[Stored data entries]
= Beginning of Section =

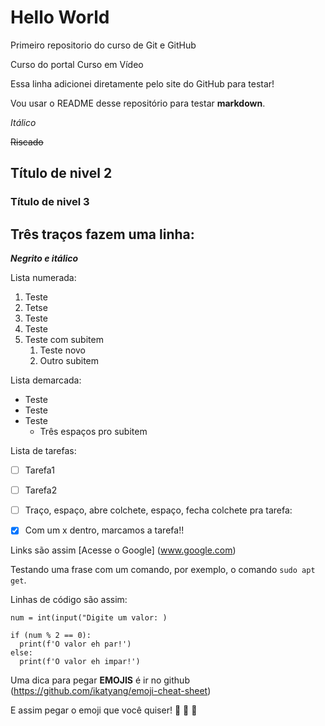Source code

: # Hello World
 Primeiro repositorio do curso de Git e GitHub

 Curso do portal Curso em Vídeo
 
 Essa linha adicionei diretamente pelo site do GitHub para testar!
 
 Vou usar o README desse repositório para testar **markdown**.
 
 _Itálico_
 
 ~~Riscado~~
 
 ## Título de nivel 2
 ### Título de nivel 3
 
 Três traços fazem uma linha:
 ---
 
 __*Negrito e itálico*__
 
 Lista numerada:
 1. Teste
 1. Tetse
 2. Teste
 3. Teste
 4. Teste com subitem
    1. Teste novo
    2. Outro subitem
 
 Lista demarcada:
 * Teste
 * Teste
 * Teste
    * Três espaços pro subitem

Lista de tarefas:

- [ ] Tarefa1
- [ ] Tarefa2
- [ ] Traço, espaço, abre colchete, espaço, fecha colchete pra tarefa:
- [x] Com um x dentro, marcamos a tarefa!!


Links são assim
[Acesse o Google] (www.google.com)

Testando uma frase com um comando, por exemplo, o comando `sudo apt get`. 

Linhas de código são assim:

```
num = int(input("Digite um valor: )

if (num % 2 == 0):
  print(f'O valor eh par!')
else:
  print(f'O valor eh impar!')
```

Uma dica para pegar **EMOJIS** é ir no github (https://github.com/ikatyang/emoji-cheat-sheet)

E assim pegar o emoji que você quiser! :rofl: :water_buffalo:	:gorilla:
 
 
 
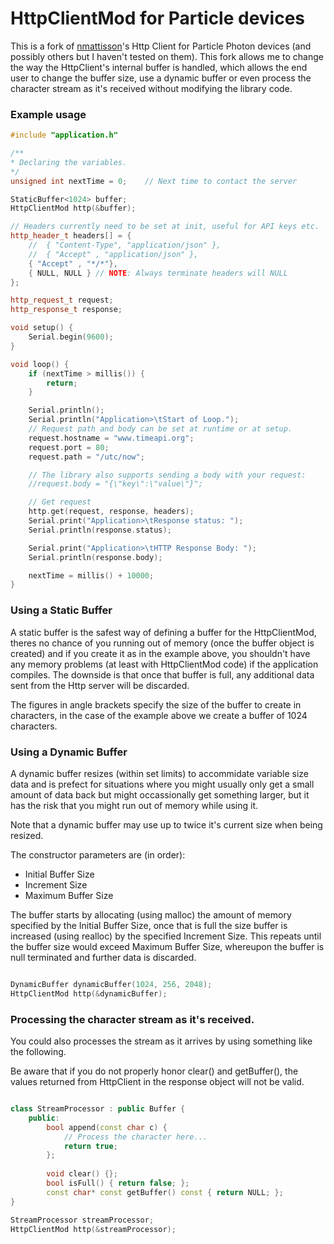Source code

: # HttpClientMod for Particle devices

This is a fork of [nmattisson](https://github.com/nmattisson/HttpClient)'s Http Client for Particle Photon devices (and possibly others but I haven't tested on them).  This fork allows me to change the way the HttpClient's internal buffer is handled, which allows the end user to change the buffer size, use a dynamic buffer or even process the character stream as it's received without modifying the library code.

### Example usage

```cpp
#include "application.h"

/**
* Declaring the variables.
*/
unsigned int nextTime = 0;    // Next time to contact the server

StaticBuffer<1024> buffer;
HttpClientMod http(&buffer);

// Headers currently need to be set at init, useful for API keys etc.
http_header_t headers[] = {
    //  { "Content-Type", "application/json" },
    //  { "Accept" , "application/json" },
    { "Accept" , "*/*"},
    { NULL, NULL } // NOTE: Always terminate headers will NULL
};

http_request_t request;
http_response_t response;

void setup() {
    Serial.begin(9600);
}

void loop() {
    if (nextTime > millis()) {
        return;
    }

    Serial.println();
    Serial.println("Application>\tStart of Loop.");
    // Request path and body can be set at runtime or at setup.
    request.hostname = "www.timeapi.org";
    request.port = 80;
    request.path = "/utc/now";

    // The library also supports sending a body with your request:
    //request.body = "{\"key\":\"value\"}";

    // Get request
    http.get(request, response, headers);
    Serial.print("Application>\tResponse status: ");
    Serial.println(response.status);

    Serial.print("Application>\tHTTP Response Body: ");
    Serial.println(response.body);

    nextTime = millis() + 10000;
}


```

### Using a Static Buffer

A static buffer is the safest way of defining a buffer for the HttpClientMod, theres no chance of you running out of memory (once the buffer object is created) and if you create it as in the example above, you shouldn't have any memory problems (at least with HttpClientMod code) if the application compiles.  The downside is that once that buffer is full, any additional data sent from the Http server will be discarded.

The figures in angle brackets specify the size of the buffer to create in characters, in the case of the example above we create a buffer of 1024 characters.

### Using a Dynamic Buffer

A dynamic buffer resizes (within set limits) to accommidate variable size data and is prefect for situations where you might usually only get a small amount of data back but might occassionally get something larger, but it has the risk that you might run out of memory while using it.

Note that a dynamic buffer may use up to twice it's current size when being resized.

The constructor parameters are (in order):
* Initial Buffer Size
* Increment Size
* Maximum Buffer Size

The buffer starts by allocating (using malloc) the amount of memory specified by the Initial Buffer Size, once that is full the size buffer is increased (using realloc) by the specified Increment Size.  This repeats
until the buffer size would exceed Maximum Buffer Size, whereupon the buffer is null terminated and further data is discarded.

```cpp

DynamicBuffer dynamicBuffer(1024, 256, 2048);
HttpClientMod http(&dynamicBuffer);

```

### Processing the character stream as it's received.

You could also processes the stream as it arrives by using something like the following.

Be aware that if you do not properly honor clear() and getBuffer(), the values returned from HttpClient in the response object will not be valid.

```cpp

class StreamProcessor : public Buffer {
    public:
        bool append(const char c) {
            // Process the character here...
            return true;
        };
        
        void clear() {};
        bool isFull() { return false; };
		const char* const getBuffer() const { return NULL; };
}

StreamProcessor streamProcessor;
HttpClientMod http(&streamProcessor);

```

= End of Section =

* [Your task]: Only lines that hold the string "Initial" belong in the answer, so copy every one of them from the records.

* [Finished exercise]:
* Initial Buffer Size
The buffer starts by allocating (using malloc) the amount of memory specified by the Initial Buffer Size, once that is full the size buffer is increased (using realloc) by the specified Increment Size.  This repeats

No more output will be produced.